**EXERCISE:**
Find every line in the records below that holds the word "allen", and copy each one.

(Collected data)
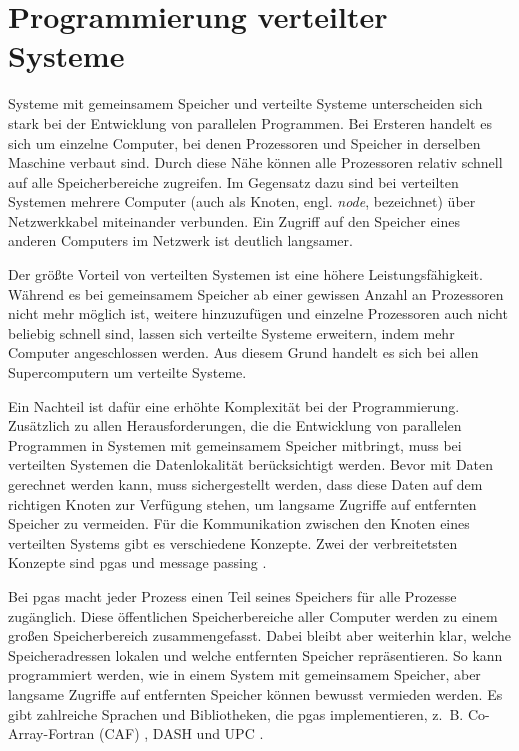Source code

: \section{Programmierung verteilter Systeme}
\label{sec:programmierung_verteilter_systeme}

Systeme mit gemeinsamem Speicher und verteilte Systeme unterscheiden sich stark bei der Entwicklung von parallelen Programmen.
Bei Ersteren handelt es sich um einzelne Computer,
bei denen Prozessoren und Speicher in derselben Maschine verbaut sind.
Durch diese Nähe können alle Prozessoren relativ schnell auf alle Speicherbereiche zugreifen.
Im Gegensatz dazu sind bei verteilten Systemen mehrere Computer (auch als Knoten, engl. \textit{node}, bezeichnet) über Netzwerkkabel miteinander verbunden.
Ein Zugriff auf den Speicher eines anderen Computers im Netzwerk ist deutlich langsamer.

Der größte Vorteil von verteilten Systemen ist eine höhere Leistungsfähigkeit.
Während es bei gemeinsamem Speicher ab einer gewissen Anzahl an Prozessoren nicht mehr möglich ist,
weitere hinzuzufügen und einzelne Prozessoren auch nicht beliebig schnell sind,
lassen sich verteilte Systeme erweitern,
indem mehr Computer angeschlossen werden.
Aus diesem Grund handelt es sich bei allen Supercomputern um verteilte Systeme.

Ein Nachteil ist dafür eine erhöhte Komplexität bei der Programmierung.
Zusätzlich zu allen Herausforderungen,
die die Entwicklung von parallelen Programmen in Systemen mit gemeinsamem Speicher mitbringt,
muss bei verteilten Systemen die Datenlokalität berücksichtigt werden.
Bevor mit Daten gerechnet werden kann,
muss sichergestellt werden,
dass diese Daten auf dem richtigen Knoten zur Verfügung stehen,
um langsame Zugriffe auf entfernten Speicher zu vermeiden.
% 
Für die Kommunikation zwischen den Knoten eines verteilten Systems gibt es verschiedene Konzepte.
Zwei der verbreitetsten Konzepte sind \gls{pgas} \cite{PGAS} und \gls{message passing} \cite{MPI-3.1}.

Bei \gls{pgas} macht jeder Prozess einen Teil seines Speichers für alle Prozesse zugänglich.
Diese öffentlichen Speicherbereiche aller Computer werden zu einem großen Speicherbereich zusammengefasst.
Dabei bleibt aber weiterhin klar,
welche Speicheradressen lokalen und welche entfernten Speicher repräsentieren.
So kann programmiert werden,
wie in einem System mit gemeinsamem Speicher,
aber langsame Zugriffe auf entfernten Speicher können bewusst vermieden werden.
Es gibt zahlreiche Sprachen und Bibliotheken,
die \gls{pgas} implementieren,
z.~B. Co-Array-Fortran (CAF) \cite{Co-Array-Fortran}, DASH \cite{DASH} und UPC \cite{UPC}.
--
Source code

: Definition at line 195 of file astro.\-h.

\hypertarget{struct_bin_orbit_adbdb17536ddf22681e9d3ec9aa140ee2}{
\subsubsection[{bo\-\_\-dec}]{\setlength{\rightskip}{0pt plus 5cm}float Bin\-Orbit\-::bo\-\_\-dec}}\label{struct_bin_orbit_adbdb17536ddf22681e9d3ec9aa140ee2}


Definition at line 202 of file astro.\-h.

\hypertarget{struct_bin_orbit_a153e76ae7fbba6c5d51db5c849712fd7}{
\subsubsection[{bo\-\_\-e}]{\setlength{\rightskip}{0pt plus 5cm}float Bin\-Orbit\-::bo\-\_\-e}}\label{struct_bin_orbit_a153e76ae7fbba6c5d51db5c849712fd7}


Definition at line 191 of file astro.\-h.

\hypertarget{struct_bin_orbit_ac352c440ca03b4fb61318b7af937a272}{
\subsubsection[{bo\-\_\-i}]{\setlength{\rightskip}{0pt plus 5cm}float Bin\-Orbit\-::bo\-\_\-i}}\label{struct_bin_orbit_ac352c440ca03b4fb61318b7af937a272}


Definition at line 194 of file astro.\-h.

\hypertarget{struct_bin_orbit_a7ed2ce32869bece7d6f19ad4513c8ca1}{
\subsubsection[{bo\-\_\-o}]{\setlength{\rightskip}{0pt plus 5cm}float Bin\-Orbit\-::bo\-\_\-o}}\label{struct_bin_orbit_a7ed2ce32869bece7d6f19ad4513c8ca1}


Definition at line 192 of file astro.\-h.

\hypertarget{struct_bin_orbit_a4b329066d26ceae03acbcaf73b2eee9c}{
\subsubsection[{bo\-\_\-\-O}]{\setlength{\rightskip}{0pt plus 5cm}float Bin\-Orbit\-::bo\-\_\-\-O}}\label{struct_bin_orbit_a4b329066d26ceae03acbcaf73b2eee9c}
--
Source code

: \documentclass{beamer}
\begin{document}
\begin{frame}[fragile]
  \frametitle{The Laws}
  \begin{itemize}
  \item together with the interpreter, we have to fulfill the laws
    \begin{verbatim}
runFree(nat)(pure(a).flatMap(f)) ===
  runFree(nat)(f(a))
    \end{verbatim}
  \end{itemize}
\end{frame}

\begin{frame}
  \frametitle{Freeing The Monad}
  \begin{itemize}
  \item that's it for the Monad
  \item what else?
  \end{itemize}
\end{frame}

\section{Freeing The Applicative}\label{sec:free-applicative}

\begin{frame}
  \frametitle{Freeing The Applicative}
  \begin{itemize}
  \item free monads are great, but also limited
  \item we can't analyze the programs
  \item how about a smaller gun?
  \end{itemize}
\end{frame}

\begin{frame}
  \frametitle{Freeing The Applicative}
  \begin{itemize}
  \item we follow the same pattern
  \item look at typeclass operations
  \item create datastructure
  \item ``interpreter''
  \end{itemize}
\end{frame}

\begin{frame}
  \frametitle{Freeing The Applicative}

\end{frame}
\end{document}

**ANSWER BOX:**
Aus diesem Grund handelt es sich bei allen Supercomputern um verteilte Systeme.
Zusätzlich zu allen Herausforderungen,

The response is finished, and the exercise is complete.